◆ **Information**:
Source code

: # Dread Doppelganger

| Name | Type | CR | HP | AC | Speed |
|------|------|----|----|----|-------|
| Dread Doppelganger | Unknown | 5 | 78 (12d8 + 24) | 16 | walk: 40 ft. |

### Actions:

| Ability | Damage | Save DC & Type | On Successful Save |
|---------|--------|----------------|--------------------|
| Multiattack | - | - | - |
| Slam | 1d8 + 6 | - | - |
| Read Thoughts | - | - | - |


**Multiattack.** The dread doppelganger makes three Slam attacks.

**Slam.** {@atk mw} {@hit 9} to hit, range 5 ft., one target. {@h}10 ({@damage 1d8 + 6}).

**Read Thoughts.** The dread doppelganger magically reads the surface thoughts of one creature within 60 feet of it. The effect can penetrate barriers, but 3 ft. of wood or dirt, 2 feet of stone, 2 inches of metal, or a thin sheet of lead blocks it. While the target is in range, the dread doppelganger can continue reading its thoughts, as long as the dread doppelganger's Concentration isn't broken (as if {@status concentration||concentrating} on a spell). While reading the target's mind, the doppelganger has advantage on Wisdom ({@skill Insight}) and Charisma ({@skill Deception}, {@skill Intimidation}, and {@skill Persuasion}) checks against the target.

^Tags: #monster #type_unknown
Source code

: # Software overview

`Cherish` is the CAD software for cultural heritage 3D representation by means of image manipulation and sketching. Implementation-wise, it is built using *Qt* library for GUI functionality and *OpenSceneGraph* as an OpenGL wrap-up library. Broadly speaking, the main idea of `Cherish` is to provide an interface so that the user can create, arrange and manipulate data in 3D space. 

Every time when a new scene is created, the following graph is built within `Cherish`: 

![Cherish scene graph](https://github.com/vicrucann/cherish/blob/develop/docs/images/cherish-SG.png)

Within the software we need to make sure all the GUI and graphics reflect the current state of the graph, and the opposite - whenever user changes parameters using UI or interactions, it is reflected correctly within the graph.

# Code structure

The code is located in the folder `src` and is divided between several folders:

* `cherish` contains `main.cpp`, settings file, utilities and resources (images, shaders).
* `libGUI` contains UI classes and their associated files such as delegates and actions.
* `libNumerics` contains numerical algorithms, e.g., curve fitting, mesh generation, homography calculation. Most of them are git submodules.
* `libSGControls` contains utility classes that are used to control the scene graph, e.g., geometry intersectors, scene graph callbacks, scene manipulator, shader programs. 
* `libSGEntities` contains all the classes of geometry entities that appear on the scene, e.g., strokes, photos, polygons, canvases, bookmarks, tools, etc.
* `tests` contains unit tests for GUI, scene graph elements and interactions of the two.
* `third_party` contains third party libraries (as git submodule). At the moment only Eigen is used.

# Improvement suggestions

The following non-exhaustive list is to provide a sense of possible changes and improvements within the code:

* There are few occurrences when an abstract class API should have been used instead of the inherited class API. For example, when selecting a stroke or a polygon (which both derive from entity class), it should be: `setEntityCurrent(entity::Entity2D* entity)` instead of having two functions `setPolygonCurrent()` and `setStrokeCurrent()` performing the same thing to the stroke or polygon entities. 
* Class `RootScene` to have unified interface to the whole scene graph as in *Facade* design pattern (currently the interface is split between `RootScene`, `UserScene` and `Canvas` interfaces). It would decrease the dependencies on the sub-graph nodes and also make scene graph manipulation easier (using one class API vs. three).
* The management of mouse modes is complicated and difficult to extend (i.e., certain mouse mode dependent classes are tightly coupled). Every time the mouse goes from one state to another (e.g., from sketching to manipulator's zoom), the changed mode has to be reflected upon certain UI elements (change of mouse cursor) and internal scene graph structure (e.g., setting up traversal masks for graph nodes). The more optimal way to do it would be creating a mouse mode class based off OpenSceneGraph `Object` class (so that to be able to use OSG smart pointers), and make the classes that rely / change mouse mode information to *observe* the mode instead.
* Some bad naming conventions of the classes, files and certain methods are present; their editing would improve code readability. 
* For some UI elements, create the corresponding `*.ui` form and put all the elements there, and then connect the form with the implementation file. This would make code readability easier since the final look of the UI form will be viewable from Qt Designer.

◆ **About this exercise**: Write out every record exactly as it appears above.

◆ **Response box**:
Source code

: # Dread Doppelganger

| Name | Type | CR | HP | AC | Speed |
|------|------|----|----|----|-------|
| Dread Doppelganger | Unknown | 5 | 78 (12d8 + 24) | 16 | walk: 40 ft. |

### Actions:

| Ability | Damage | Save DC & Type | On Successful Save |
|---------|--------|----------------|--------------------|
| Multiattack | - | - | - |
| Slam | 1d8 + 6 | - | - |
| Read Thoughts | - | - | - |


**Multiattack.** The dread doppelganger makes three Slam attacks.

**Slam.** {@atk mw} {@hit 9} to hit, range 5 ft., one target. {@h}10 ({@damage 1d8 + 6}).

**Read Thoughts.** The dread doppelganger magically reads the surface thoughts of one creature within 60 feet of it. The effect can penetrate barriers, but 3 ft. of wood or dirt, 2 feet of stone, 2 inches of metal, or a thin sheet of lead blocks it. While the target is in range, the dread doppelganger can continue reading its thoughts, as long as the dread doppelganger's Concentration isn't broken (as if {@status concentration||concentrating} on a spell). While reading the target's mind, the doppelganger has advantage on Wisdom ({@skill Insight}) and Charisma ({@skill Deception}, {@skill Intimidation}, and {@skill Persuasion}) checks against the target.

^Tags: #monster #type_unknown
Source code

: # Software overview

`Cherish` is the CAD software for cultural heritage 3D representation by means of image manipulation and sketching. Implementation-wise, it is built using *Qt* library for GUI functionality and *OpenSceneGraph* as an OpenGL wrap-up library. Broadly speaking, the main idea of `Cherish` is to provide an interface so that the user can create, arrange and manipulate data in 3D space. 

Every time when a new scene is created, the following graph is built within `Cherish`: 

![Cherish scene graph](https://github.com/vicrucann/cherish/blob/develop/docs/images/cherish-SG.png)

Within the software we need to make sure all the GUI and graphics reflect the current state of the graph, and the opposite - whenever user changes parameters using UI or interactions, it is reflected correctly within the graph.

# Code structure

The code is located in the folder `src` and is divided between several folders:

* `cherish` contains `main.cpp`, settings file, utilities and resources (images, shaders).
* `libGUI` contains UI classes and their associated files such as delegates and actions.
* `libNumerics` contains numerical algorithms, e.g., curve fitting, mesh generation, homography calculation. Most of them are git submodules.
* `libSGControls` contains utility classes that are used to control the scene graph, e.g., geometry intersectors, scene graph callbacks, scene manipulator, shader programs. 
* `libSGEntities` contains all the classes of geometry entities that appear on the scene, e.g., strokes, photos, polygons, canvases, bookmarks, tools, etc.
* `tests` contains unit tests for GUI, scene graph elements and interactions of the two.
* `third_party` contains third party libraries (as git submodule). At the moment only Eigen is used.

# Improvement suggestions

The following non-exhaustive list is to provide a sense of possible changes and improvements within the code:

* There are few occurrences when an abstract class API should have been used instead of the inherited class API. For example, when selecting a stroke or a polygon (which both derive from entity class), it should be: `setEntityCurrent(entity::Entity2D* entity)` instead of having two functions `setPolygonCurrent()` and `setStrokeCurrent()` performing the same thing to the stroke or polygon entities. 
* Class `RootScene` to have unified interface to the whole scene graph as in *Facade* design pattern (currently the interface is split between `RootScene`, `UserScene` and `Canvas` interfaces). It would decrease the dependencies on the sub-graph nodes and also make scene graph manipulation easier (using one class API vs. three).
* The management of mouse modes is complicated and difficult to extend (i.e., certain mouse mode dependent classes are tightly coupled). Every time the mouse goes from one state to another (e.g., from sketching to manipulator's zoom), the changed mode has to be reflected upon certain UI elements (change of mouse cursor) and internal scene graph structure (e.g., setting up traversal masks for graph nodes). The more optimal way to do it would be creating a mouse mode class based off OpenSceneGraph `Object` class (so that to be able to use OSG smart pointers), and make the classes that rely / change mouse mode information to *observe* the mode instead.
* Some bad naming conventions of the classes, files and certain methods are present; their editing would improve code readability. 
* For some UI elements, create the corresponding `*.ui` form and put all the elements there, and then connect the form with the implementation file. This would make code readability easier since the final look of the UI form will be viewable from Qt Designer.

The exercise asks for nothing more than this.